• [WHAT THE TASK ASKS] When you respond, write out each entry exactly as it stands.

• [DATA FOR THIS EXERCISE]
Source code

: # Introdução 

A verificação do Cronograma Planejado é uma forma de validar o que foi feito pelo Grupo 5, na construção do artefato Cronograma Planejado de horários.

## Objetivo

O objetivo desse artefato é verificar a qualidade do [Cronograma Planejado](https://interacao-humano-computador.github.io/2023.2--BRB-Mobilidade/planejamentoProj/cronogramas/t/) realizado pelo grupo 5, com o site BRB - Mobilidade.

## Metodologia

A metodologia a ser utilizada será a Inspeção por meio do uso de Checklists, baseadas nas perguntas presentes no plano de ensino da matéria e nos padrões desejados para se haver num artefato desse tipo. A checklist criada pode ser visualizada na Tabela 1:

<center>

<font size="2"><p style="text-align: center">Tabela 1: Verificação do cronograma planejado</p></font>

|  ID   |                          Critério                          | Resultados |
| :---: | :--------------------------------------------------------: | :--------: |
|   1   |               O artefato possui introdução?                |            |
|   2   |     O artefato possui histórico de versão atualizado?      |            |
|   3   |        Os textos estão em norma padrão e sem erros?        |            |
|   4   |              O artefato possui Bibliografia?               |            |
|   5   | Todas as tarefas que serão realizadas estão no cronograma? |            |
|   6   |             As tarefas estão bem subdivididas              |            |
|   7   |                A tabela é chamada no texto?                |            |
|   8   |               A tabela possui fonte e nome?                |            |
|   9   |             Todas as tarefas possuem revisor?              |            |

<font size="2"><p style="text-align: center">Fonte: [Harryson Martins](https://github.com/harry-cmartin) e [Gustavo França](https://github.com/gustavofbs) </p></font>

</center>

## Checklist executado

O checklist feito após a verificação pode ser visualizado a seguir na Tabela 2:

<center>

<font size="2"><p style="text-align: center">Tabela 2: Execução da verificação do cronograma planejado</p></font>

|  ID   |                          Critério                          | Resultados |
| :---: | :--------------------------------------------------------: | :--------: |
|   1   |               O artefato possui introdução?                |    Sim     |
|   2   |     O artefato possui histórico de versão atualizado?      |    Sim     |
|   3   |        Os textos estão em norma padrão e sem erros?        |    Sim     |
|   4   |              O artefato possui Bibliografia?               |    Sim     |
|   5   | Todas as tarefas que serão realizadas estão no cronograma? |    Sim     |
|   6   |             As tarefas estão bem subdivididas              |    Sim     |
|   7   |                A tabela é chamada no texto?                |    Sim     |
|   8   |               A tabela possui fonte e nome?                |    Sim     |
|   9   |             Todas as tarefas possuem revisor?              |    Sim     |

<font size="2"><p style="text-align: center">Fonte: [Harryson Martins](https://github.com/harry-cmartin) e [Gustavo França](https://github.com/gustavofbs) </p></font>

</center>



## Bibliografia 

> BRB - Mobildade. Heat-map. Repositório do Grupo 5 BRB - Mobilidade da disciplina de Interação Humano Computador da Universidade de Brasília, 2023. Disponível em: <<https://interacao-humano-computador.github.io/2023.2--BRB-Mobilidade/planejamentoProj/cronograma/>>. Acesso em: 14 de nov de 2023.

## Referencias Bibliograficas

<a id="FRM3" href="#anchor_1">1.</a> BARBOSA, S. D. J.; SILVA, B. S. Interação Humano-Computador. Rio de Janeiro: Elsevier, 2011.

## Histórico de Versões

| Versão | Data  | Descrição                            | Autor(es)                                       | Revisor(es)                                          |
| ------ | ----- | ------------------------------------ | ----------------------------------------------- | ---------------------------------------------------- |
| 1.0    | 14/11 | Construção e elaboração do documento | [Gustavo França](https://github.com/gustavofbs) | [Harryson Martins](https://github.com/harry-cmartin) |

• [WRITTEN REPLY]
Source code

: # Introdução 

A verificação do Cronograma Planejado é uma forma de validar o que foi feito pelo Grupo 5, na construção do artefato Cronograma Planejado de horários.

## Objetivo

O objetivo desse artefato é verificar a qualidade do [Cronograma Planejado](https://interacao-humano-computador.github.io/2023.2--BRB-Mobilidade/planejamentoProj/cronogramas/t/) realizado pelo grupo 5, com o site BRB - Mobilidade.

## Metodologia

A metodologia a ser utilizada será a Inspeção por meio do uso de Checklists, baseadas nas perguntas presentes no plano de ensino da matéria e nos padrões desejados para se haver num artefato desse tipo. A checklist criada pode ser visualizada na Tabela 1:

<center>

<font size="2"><p style="text-align: center">Tabela 1: Verificação do cronograma planejado</p></font>

|  ID   |                          Critério                          | Resultados |
| :---: | :--------------------------------------------------------: | :--------: |
|   1   |               O artefato possui introdução?                |            |
|   2   |     O artefato possui histórico de versão atualizado?      |            |
|   3   |        Os textos estão em norma padrão e sem erros?        |            |
|   4   |              O artefato possui Bibliografia?               |            |
|   5   | Todas as tarefas que serão realizadas estão no cronograma? |            |
|   6   |             As tarefas estão bem subdivididas              |            |
|   7   |                A tabela é chamada no texto?                |            |
|   8   |               A tabela possui fonte e nome?                |            |
|   9   |             Todas as tarefas possuem revisor?              |            |

<font size="2"><p style="text-align: center">Fonte: [Harryson Martins](https://github.com/harry-cmartin) e [Gustavo França](https://github.com/gustavofbs) </p></font>

</center>

## Checklist executado

O checklist feito após a verificação pode ser visualizado a seguir na Tabela 2:

<center>

<font size="2"><p style="text-align: center">Tabela 2: Execução da verificação do cronograma planejado</p></font>

|  ID   |                          Critério                          | Resultados |
| :---: | :--------------------------------------------------------: | :--------: |
|   1   |               O artefato possui introdução?                |    Sim     |
|   2   |     O artefato possui histórico de versão atualizado?      |    Sim     |
|   3   |        Os textos estão em norma padrão e sem erros?        |    Sim     |
|   4   |              O artefato possui Bibliografia?               |    Sim     |
|   5   | Todas as tarefas que serão realizadas estão no cronograma? |    Sim     |
|   6   |             As tarefas estão bem subdivididas              |    Sim     |
|   7   |                A tabela é chamada no texto?                |    Sim     |
|   8   |               A tabela possui fonte e nome?                |    Sim     |
|   9   |             Todas as tarefas possuem revisor?              |    Sim     |

<font size="2"><p style="text-align: center">Fonte: [Harryson Martins](https://github.com/harry-cmartin) e [Gustavo França](https://github.com/gustavofbs) </p></font>

</center>



## Bibliografia 

> BRB - Mobildade. Heat-map. Repositório do Grupo 5 BRB - Mobilidade da disciplina de Interação Humano Computador da Universidade de Brasília, 2023. Disponível em: <<https://interacao-humano-computador.github.io/2023.2--BRB-Mobilidade/planejamentoProj/cronograma/>>. Acesso em: 14 de nov de 2023.

## Referencias Bibliograficas

<a id="FRM3" href="#anchor_1">1.</a> BARBOSA, S. D. J.; SILVA, B. S. Interação Humano-Computador. Rio de Janeiro: Elsevier, 2011.

## Histórico de Versões

| Versão | Data  | Descrição                            | Autor(es)                                       | Revisor(es)                                          |
| ------ | ----- | ------------------------------------ | ----------------------------------------------- | ---------------------------------------------------- |
| 1.0    | 14/11 | Construção e elaboração do documento | [Gustavo França](https://github.com/gustavofbs) | [Harryson Martins](https://github.com/harry-cmartin) |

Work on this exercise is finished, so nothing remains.